The release also delves into the share of profits and wages recorded by various sizes of companies, and with micro, small and medium enterprises (SMEs) accounting for 69.3 per cent of the combined personnel costs and profits generated by the non-financial business economy in 2019, an increase over their 68.3 per cent share in 2018.
The non-financial business economy in Malta, incorporating industry, construction, wholesale and retail trade, and services activities, was found to have generated €3,882.1 million in gross operating surplus (GOS), or profits, and paid out €3,328.1 million in personnel costs to its employees.
SMEs registered an increase in these two variables of 13 and 10.3 per cent respectively, when compared to 2018.
Large enterprises meanwhile earned €1,218.3 million in GOS, and when compared to the other three size categories of SMEs independently, they contributed to the highest values of turnover, production and personnel costs.
There were eight new large enterprises in 2019 when compared to 2018. Turnover and GOS generated by large enterprises increased by 7.7 per cent and 8.3 per cent respectively. Investment in tangible assets for the same category dropped by 27.8 per cent, to €286.8 million.

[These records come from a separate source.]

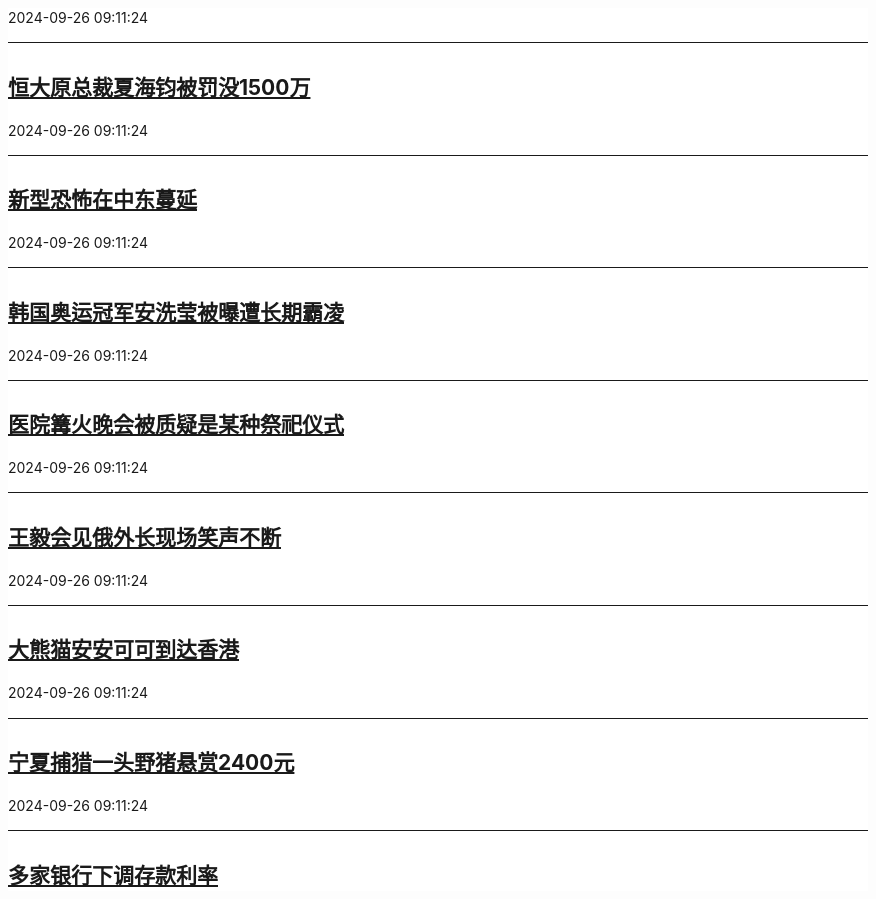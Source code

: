2024-09-26 09:11:24

---
## [恒大原总裁夏海钧被罚没1500万](https://www.toutiao.com/trending/7418101057488404518)

2024-09-26 09:11:24

---
## [新型恐怖在中东蔓延](https://www.toutiao.com/trending/7418824270693797417)

2024-09-26 09:11:24

---
## [韩国奥运冠军安洗莹被曝遭长期霸凌](https://www.toutiao.com/trending/7417646136107876378)

2024-09-26 09:11:24

---
## [医院篝火晚会被质疑是某种祭祀仪式](https://www.toutiao.com/trending/7418774602114990131)

2024-09-26 09:11:24

---
## [王毅会见俄外长现场笑声不断](https://www.toutiao.com/trending/7418536001632731162)

2024-09-26 09:11:24

---
## [大熊猫安安可可到达香港](https://www.toutiao.com/trending/7418422860315676201)

2024-09-26 09:11:24

---
## [宁夏捕猎一头野猪悬赏2400元](https://www.toutiao.com/trending/7418265072897802303)

2024-09-26 09:11:24

---
## [多家银行下调存款利率](https://www.toutiao.com/trending/7417885919111561266)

For the same period, large enterprises registered an increase in the number of persons employed and personnel costs of 4.4 per cent and 4.9 per cent respectively
The largest share (31.4 per cent) of persons employed in Malta were employed with micro enterprises.
On average, personnel costs paid out by large enterprises amounted to €26,465 for each full-time equivalent employee.
For the same criteria, medium enterprises paid out €25,436, while small and micro enterprises paid out €23,940 and €21,076 respectively.
Key indicators across activity domains
During 2019, the largest number of operating enterprises were micro enterprises in the Services (NACE Section H to N, excl. K and Division S95), Wholesale and retail trade (NACE Section G) and Construction (NACE Section F) domains respectively.
Turnover was mostly invoiced by large enterprises in the services domain, leading also to the largest amounts of production and GOS generated in the economy.
Small enterprises in the services domain recorded the largest amount of investment in tangible assets (€259.8 million).
With 27,724 persons employed, micro enterprises in the services domain engaged the largest number of persons, followed by the large and medium enterprises in the same domain at 27,624 and 22,108 persons respectively.
Personnel costs paid by enterprises within the services domain amounted to €1,966.3 million, or 59.1 per cent of the total.
When excluding micro enterprises, due to the element of mixed income, the share of GOS from the combined GOS and personnel costs was higher for larger size classes across all domains.
An exception to this observation was the construction domain, which followed the opposite pattern.
The services domain was dominant in all the main variables of the non-financial business economy.
SMEs were responsible for the largest share of GOS and personnel costs in all the domains except for the industry domain, where large enterprises contributed to the largest share.
Limited liability companies (Ltd and PLC) generated 81.8 per cent of the GOS and 84.6 per cent of the personnel costs, for activities forming part of the non-financial business economy.